Bugünkü enflasyon her ülke açısından maliyet kökenli imiş, gibi algılansa bile esas sıkıntının küresel ölçekteki talep artışından kaynaklandığı dikkat çekiyor. Kendilerini dünyanın efendileri gibi görenler talep daralaması olmadan enflasyonun düşmesini istiyorlar, fakat bunun mümkün olmadığını da biliyorlar. Büyümeye bağımlı yapı talep artışı gerektiriyor; likidite bolluğu bu ihtiyacı karşılıyor fakat hem kredi kalitesi düşüyor hem de enflasyonist baskı büyüyor. Bu saatten sonra büyüme olsa da olmasa da finansal kırılganlığın artmaya devam edeceği, güvensizliğe bağlı olarak riskten kaçınma eğiliminin güçleneceği biliniyor.

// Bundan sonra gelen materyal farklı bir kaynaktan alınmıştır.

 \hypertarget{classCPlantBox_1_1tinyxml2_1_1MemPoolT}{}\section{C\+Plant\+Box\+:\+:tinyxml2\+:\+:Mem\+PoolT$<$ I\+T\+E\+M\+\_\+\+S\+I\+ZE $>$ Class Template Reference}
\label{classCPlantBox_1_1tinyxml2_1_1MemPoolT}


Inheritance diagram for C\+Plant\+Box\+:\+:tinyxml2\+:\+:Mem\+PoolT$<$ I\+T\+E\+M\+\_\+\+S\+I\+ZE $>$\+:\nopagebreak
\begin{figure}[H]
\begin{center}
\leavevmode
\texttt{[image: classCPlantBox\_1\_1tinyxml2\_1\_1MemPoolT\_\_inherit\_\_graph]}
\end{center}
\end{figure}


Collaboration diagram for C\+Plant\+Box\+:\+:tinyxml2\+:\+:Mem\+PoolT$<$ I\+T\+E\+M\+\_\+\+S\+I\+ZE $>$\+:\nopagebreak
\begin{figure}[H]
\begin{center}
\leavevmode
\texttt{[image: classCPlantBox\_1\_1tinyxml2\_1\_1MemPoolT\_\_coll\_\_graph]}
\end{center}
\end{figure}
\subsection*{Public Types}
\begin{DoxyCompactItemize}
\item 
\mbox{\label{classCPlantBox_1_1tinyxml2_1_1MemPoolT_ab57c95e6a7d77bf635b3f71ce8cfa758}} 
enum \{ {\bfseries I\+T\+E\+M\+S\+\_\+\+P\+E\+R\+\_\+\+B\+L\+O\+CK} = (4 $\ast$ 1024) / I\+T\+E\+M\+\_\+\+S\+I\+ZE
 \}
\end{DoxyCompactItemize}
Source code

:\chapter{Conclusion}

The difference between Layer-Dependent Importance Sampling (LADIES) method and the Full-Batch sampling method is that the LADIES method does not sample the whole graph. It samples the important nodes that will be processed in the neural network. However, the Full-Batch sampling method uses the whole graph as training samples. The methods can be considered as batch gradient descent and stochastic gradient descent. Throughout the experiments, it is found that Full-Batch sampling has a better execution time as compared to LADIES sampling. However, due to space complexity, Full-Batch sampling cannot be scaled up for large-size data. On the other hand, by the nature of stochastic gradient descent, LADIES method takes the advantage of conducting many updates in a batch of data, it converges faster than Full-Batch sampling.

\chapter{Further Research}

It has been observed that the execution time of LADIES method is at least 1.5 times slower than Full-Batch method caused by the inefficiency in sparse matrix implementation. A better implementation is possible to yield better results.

Ayrıca dikkate alınması gereken, enflasyonla ilgili başka gelişmeler de var. Hammadde talebinde artışa bağlı enflasyon baskısı gelişmiş ekonomilere henüz tam olarak yansımadı. Başta Çin olmak üzere Uzakdoğu'dan yapılan işalatın artması ve risk yönetimi sayesinde maliyet artışlarının tüketici fiyatlarına pek aktarılmaması bu sonuçta etkili oldu. Fakat son bir yıldır durum değişmeye başladı. Uzakdoğu'dan yapılan işalatı artırarak enflasyonu baskı altında tutma şansı kalmadı ve petrol fiyatı 100 dolar seviyesinin altına inse bile hem genel hem de çekirdek enflasyon en az bir yıl boyunca yükselmeye devam edecek. Ayrıca zorunlu ihtiyaç maddesi fiyatlarındaki tehlikeli tırmanışın gelir dağılımını bozucu, iç talebi daraltarak ekonomiyi daratıcı, kredi krizini derinleştirici ve riskten kaçınma eğilimini güçlendirici etkilerini hesaba katmak gerekiyor.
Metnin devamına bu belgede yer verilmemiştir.